Briefly describe any similarities/differences.

6. (18 points) Click on the scenes “Gefitinib_sticks” and “Gefitinib_spheres” to see a surface
representation showing how gefitinib binds to EGFR.
a. (6 points) Shown below is a variant of gefitinib that binds poorly to EGFR. In terms of changes in entropy that take place upon binding of the drug to EGFR, explain why the molecule below binds poorly to EGFR compared to gefitinib.
b. (6 points) Shown below is a variant of gefitinib that binds poorly to EGFR. Use the structure in PyMOL to explain why this molecule would bind poorly to EGFR compared to gefitinib.
c. (6 points) Shown below are three variants of gefitinib in which a methyl (-CH3) group has been added at different locations on the molecule. In which variant would you expect the methyl group to interfere the least with binding to EGFR (i.e., which variant would you expect to bind best to EGFR)? Use the PyMOL structure to support your answer and explain why the other two structures would bind more poorly. [Hint: use the “Gefitinib_spheres” to answer this question.]

7. (6 points) Like all living organisms, cancer cells evolve in response to selective pressure. Although gefitinib is initially very effective at treating EGFR-dependent cancers, disease progression nearly always occurs within 10-12 months of treatment.

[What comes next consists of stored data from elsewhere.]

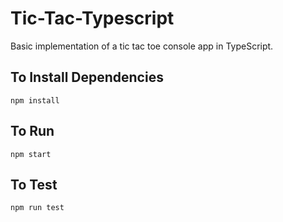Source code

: # Tic-Tac-Typescript
Basic implementation of a tic tac toe console app in TypeScript.


## To Install Dependencies

`npm install`


## To Run

`npm start`


## To Test

`npm run test`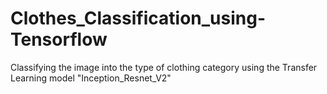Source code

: # Clothes_Classification_using-Tensorflow
Classifying the image into the type of clothing category using the Transfer Learning model "Inception_Resnet_V2"
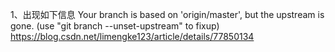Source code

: 1、出现如下信息
Your branch is based on 'origin/master', but the upstream is gone.
  (use "git branch --unset-upstream" to fixup)
https://blog.csdn.net/limengke123/article/details/77850134
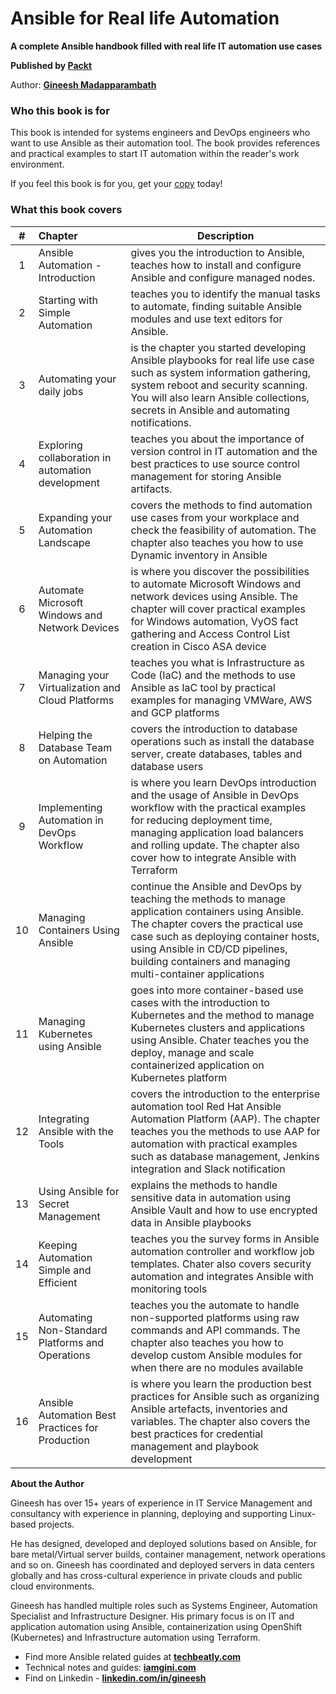 # Ansible for Real life Automation

**A complete Ansible handbook filled with real life IT automation use cases**

**Published by [Packt](http://techbeatly.com/ansiblebook)**

Author: **[Gineesh Madapparambath](https://www.linkedin.com/in/gineesh/)**

### Who this book is for 

This book is intended for systems engineers and DevOps engineers who want to use Ansible as their automation tool. The book provides references and practical examples to start IT automation within the reader's work environment. 

If you feel this book is for you, get your [copy](https://ansiblehandbook.com/) today!

### What this book covers 

| #   |      Chapter      |  Description |
|:----------:|:-------------|------|
| 1 | Ansible Automation - Introduction | gives you the introduction to Ansible, teaches how to install and configure Ansible and configure managed nodes. |
| 2 | Starting with Simple Automation | teaches you to identify the manual tasks to automate, finding suitable Ansible modules and use text editors for Ansible. |
| 3 | Automating your daily jobs  | is the chapter you started developing Ansible playbooks for real life use case such as system information gathering, system reboot and security scanning. You will also learn Ansible collections, secrets in Ansible and automating notifications.  |
| 4 | Exploring collaboration in automation development   | teaches you about the importance of version control in IT automation and the best practices to use source control management for storing Ansible artifacts.  |
| 5 | Expanding your Automation Landscape | covers the methods to find automation use cases from your workplace and check the feasibility of automation. The chapter also teaches you how to use Dynamic inventory in Ansible |
| 6 | Automate Microsoft Windows and Network Devices | is where you discover the possibilities to automate Microsoft Windows and network devices using Ansible. The chapter will cover practical examples for Windows automation, VyOS fact gathering and Access Control List creation in Cisco ASA device|
| 7 | Managing your Virtualization and Cloud Platforms | teaches you what is Infrastructure as Code (IaC) and the methods to use Ansible as IaC tool by practical examples for managing VMWare, AWS and GCP platforms
| 8 | Helping the Database Team on Automation | covers the introduction to database operations such as install the database server, create databases, tables and database users|
| 9 | Implementing Automation in DevOps Workflow | is where you learn DevOps introduction and the usage of Ansible in DevOps workflow with the practical examples for reducing deployment time, managing application load balancers and rolling update. The chapter also cover how to integrate Ansible with Terraform |
| 10 | Managing Containers Using Ansible | continue the Ansible and DevOps by teaching the methods to manage application containers using Ansible. The chapter covers the practical use case such as deploying container hosts, using Ansible in CD/CD pipelines, building containers and managing multi-container applications |
| 11 | Managing Kubernetes using Ansible | goes into more container-based use cases with the introduction to Kubernetes and the method to manage Kubernetes clusters and applications using Ansible. Chater teaches you the deploy, manage and scale containerized application on Kubernetes platform |
| 12 | Integrating Ansible with the Tools | covers the introduction to the enterprise automation tool Red Hat Ansible Automation Platform (AAP). The chapter teaches you the methods to use AAP for automation with practical examples such as database management, Jenkins integration and Slack notification | 
| 13 | Using Ansible for Secret Management | explains the methods to handle sensitive data in automation using Ansible Vault and how to use encrypted data in Ansible playbooks |
| 14 | Keeping Automation Simple and Efficient | teaches you the survey forms in Ansible automation controller and workflow job templates. Chater also covers security automation and integrates Ansible with monitoring tools |
| 15 | Automating Non-Standard Platforms and Operations | teaches you the automate to handle non-supported platforms using raw commands and API commands. The chapter also teaches you how to develop custom Ansible modules for when there are no modules available |
| 16 | Ansible Automation Best Practices for Production | is where you learn the production best practices for Ansible such as organizing Ansible artefacts, inventories and variables. The chapter also covers the best practices for credential management and playbook development |

**About the Author**

Gineesh has over 15+ years of experience in IT Service Management and consultancy with experience in planning, deploying and supporting Linux-based projects.

He has designed, developed and deployed solutions based on Ansible, for bare metal/Virtual server builds, container management, network operations and so on. Gineesh has coordinated and deployed servers in data centers globally and has cross-cultural experience in private clouds and public cloud environments.

Gineesh has handled multiple roles such as Systems Engineer, Automation Specialist and Infrastructure Designer. His primary focus is on IT and application automation using Ansible, containerization using OpenShift (Kubernetes) and Infrastructure automation using Terraform.

- Find more Ansible related guides at **[techbeatly.com](https://www.techbeatly.com/ansible/)**
- Technical notes and guides: **[iamgini.com](https://iamgini.com/)**
- Find on Linkedin -  **[linkedin.com/in/gineesh](https://www.linkedin.com/in/gineesh/)**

Through random mutation, some cancer cells will acquire mutations that allow the cell to grow in the presence of gefitinib. Cancer cells with these mutations grow and divide, leading to a population of cancer cells that are not affected by drug treatment.
The most commonly observed of these mutations is the replacement of threonine #790 with methionine (“T790M”). Click on scene “EGFR_T790M_Gefitinib” to view a structure in which EGFR (red) carries this mutation, rendering it immune to gefitinib. The structure of gefitinib (magenta) has been artificially inserted into the PyMOL structure based on alignment with other EGFR structures.

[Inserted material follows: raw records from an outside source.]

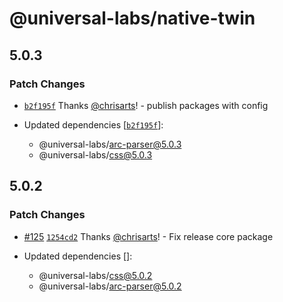 # @universal-labs/native-twin

## 5.0.3

### Patch Changes

- [`b2f195f`](https://github.com/react-universal/tailwind/commit/b2f195f41897ab1c051a7be6e293a53fad61a3af) Thanks [@chrisarts](https://github.com/chrisarts)! - publish packages with config

- Updated dependencies [[`b2f195f`](https://github.com/react-universal/tailwind/commit/b2f195f41897ab1c051a7be6e293a53fad61a3af)]:
  - @universal-labs/arc-parser@5.0.3
  - @universal-labs/css@5.0.3

## 5.0.2

### Patch Changes

- [#125](https://github.com/react-universal/tailwind/pull/125) [`1254cd2`](https://github.com/react-universal/tailwind/commit/1254cd2784f8216fb30402212a110abcab0053fc) Thanks [@chrisarts](https://github.com/chrisarts)! - Fix release core package

- Updated dependencies []:
  - @universal-labs/css@5.0.2
  - @universal-labs/arc-parser@5.0.2
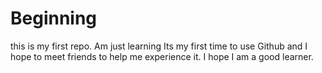 Beginning
=========

this is my first repo. Am just learning
Its my first time to use Github and I hope to meet friends to help me experience it. I hope I am a good learner.
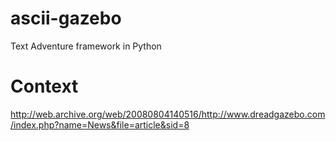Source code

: ascii-gazebo
============

Text Adventure framework in Python


Context
=======
http://web.archive.org/web/20080804140516/http://www.dreadgazebo.com/index.php?name=News&file=article&sid=8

The structure of the mutated methionine side chain is also shown using a stick representation.
a. (3 points) Use the structure to explain why gefitinib fails to bind to the T790M version of EGFR.

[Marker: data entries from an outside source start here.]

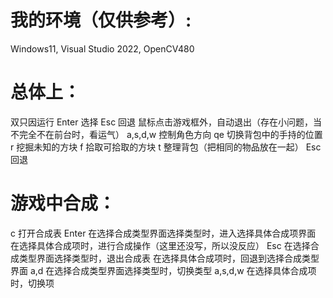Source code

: # 我的环境（仅供参考）:
Windows11, Visual Studio 2022, OpenCV480

# 总体上：
双只因运行
Enter 选择
Esc 回退
鼠标点击游戏框外，自动退出（存在小问题，当不完全不在前台时，看运气）
a,s,d,w 控制角色方向
qe 切换背包中的手持的位置
r 挖掘未知的方块
f 拾取可拾取的方块
t 整理背包（把相同的物品放在一起）
Esc 回退

# 游戏中合成：
c 打开合成表
Enter
    在选择合成类型界面选择类型时，进入选择具体合成项界面
    在选择具体合成项时，进行合成操作（这里还没写，所以没反应）
Esc
    在选择合成类型界面选择类型时，退出合成表
    在选择具体合成项时，回退到选择合成类型界面
a,d 在选择合成类型界面选择类型时，切换类型
a,s,d,w 在选择具体合成项时，切换项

Focus specifically on methionine #790.
b. (3 points) Cancers that are resistant to gefitinib are generally treated using other molecules that
are similar to gefitinib but that still bind to the mutated EGFR protein. Imagine that you are a scientist at a pharmaceutical company and are part of a team that is designing a new drug to bind to the T790M mutant of EGFR. Use the PyMOL structure to propose a change to the structure of gefitinib that might allow it to bind to EGFR T790M.

8. (12 points) Lecture 37 featured a class discussion of the ethics of pharmaceutical marketing. During this discussion we evaluated whether pharmaceutical marketing should be permitted. In order to make this decision we first determined who the stakeholders were, which ethical concerns were involved, and how each stakeholder benefited or was harmed by pharmaceutical marketing.
a. (4 points) Write a short paragraph in which you formulate an argument for why pharmaceutical marketing is a good thing. Your response must address the relevant stakeholders and identify the specific ethical issues that are involved.

b. (4 points) Write a short paragraph in which you formulate an argument for why pharmaceutical marketing is a bad thing. Your response must address the relevant stakeholders and identify the specific ethical issues that are involved.
c. (4 points) Write a short paragraph in which you describe how best to resolve the ethical
dilemma presented here. Be specific in your response (e.g., what amount of marketing should be permitted? In what contexts? What type of rules/regulation should be applied to drug marketing?). Defend your proposal by specifically referencing the ethical issues involved in your decision.